WHAT TO DO: Write out all of the records exactly once more and skip the images.

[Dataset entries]
<<<<

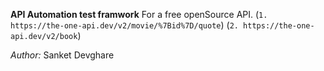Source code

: **API Automation test framwork**
For a free openSource API.
(`1. https://the-one-api.dev/v2/movie/%7Bid%7D/quote`)
(`2. https://the-one-api.dev/v2/book`)

_Author:_
Sanket Devghare
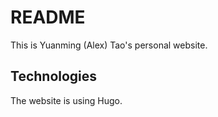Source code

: # README 

This is Yuanming (Alex) Tao's personal website. 

## Technologies 
The website is using Hugo. 

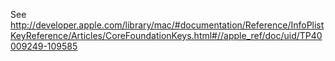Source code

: See http://developer.apple.com/library/mac/#documentation/Reference/InfoPlistKeyReference/Articles/CoreFoundationKeys.html#//apple_ref/doc/uid/TP40009249-109585
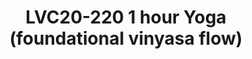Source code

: ---
categories:
- lvc20
description: Class Description:<br><br>Join Kassidy for a 1-hour foundational vinyasa
  flow. In this class, we will move through a series of poses meant to ease tension
  in the shoulders, chest, and back. These are areas in the body that are often stressed
  and over-stretched while working at a computer or desk. Remember to bring something
  comfy to practice on, a mat, towel, or blanket!
image: /assets/images/featured-images/lvc20/LVC20-220.png
session_id: LVC20-220
session_room: '[Track 1] IoT/Edge/Embedded'
session_slot:
  end_time: 2020-09-23 13:45
  start_time: 2020-09-23 12:45
session_speakers:
- speaker_bio: Kassidy is a Registered Yoga Teacher and Licensed Massage Therapist.
    She began her journey with yoga in 2012. It started as a way to stretch, and ease
    the tension of every day stress. After a few classes she noticed the power of
    uniting movement with breath, and &amp;nbsp;the calming effect it had on the mind.
    Her yoga practice turned into a passion for kinesiology, and later inspired her
    to take a 200 hour yoga teacher training in Portsmouth, New Hampshire. Since becoming
    registered in 2017 she has instructed classes in New Hampshire, Utah, and South
    Carolina. She is now a resident in Charleston South Carolina and enjoys practicing
    yoga on the beach!
  speaker_company: Salt Spa
  speaker_image: http://avatars.sched.co/1/e6/4385642/avatar.jpg.320x320px.jpg?0b7
  speaker_name: Kassidy Holmes
  speaker_position: Yoga Instructor
  speaker_role: attendee, speaker
session_track: Fun / social
tag: session
tags: Fun / social
title: LVC20-220 1 hour Yoga (foundational vinyasa flow)
---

>>>>

SOLUTION BELOW:
Source code

: **API Automation test framwork**
For a free openSource API.
(`1. https://the-one-api.dev/v2/movie/%7Bid%7D/quote`)
(`2. https://the-one-api.dev/v2/book`)

_Author:_
Sanket Devghare
Source code

: # README 

This is Yuanming (Alex) Tao's personal website. 

## Technologies 
The website is using Hugo. 

Source code

: See http://developer.apple.com/library/mac/#documentation/Reference/InfoPlistKeyReference/Articles/CoreFoundationKeys.html#//apple_ref/doc/uid/TP40009249-109585
Source code

: ---
categories:
- lvc20
description: Class Description:<br><br>Join Kassidy for a 1-hour foundational vinyasa
  flow. In this class, we will move through a series of poses meant to ease tension
  in the shoulders, chest, and back. These are areas in the body that are often stressed
  and over-stretched while working at a computer or desk. Remember to bring something
  comfy to practice on, a mat, towel, or blanket!
image: /assets/images/featured-images/lvc20/LVC20-220.png
session_id: LVC20-220
session_room: '[Track 1] IoT/Edge/Embedded'
session_slot:
  end_time: 2020-09-23 13:45
  start_time: 2020-09-23 12:45
session_speakers:
- speaker_bio: Kassidy is a Registered Yoga Teacher and Licensed Massage Therapist.
    She began her journey with yoga in 2012. It started as a way to stretch, and ease
    the tension of every day stress. After a few classes she noticed the power of
    uniting movement with breath, and &amp;nbsp;the calming effect it had on the mind.
    Her yoga practice turned into a passion for kinesiology, and later inspired her
    to take a 200 hour yoga teacher training in Portsmouth, New Hampshire. Since becoming
    registered in 2017 she has instructed classes in New Hampshire, Utah, and South
    Carolina. She is now a resident in Charleston South Carolina and enjoys practicing
    yoga on the beach!
  speaker_company: Salt Spa
  speaker_image: http://avatars.sched.co/1/e6/4385642/avatar.jpg.320x320px.jpg?0b7
  speaker_name: Kassidy Holmes
  speaker_position: Yoga Instructor
  speaker_role: attendee, speaker
session_track: Fun / social
tag: session
tags: Fun / social
title: LVC20-220 1 hour Yoga (foundational vinyasa flow)
---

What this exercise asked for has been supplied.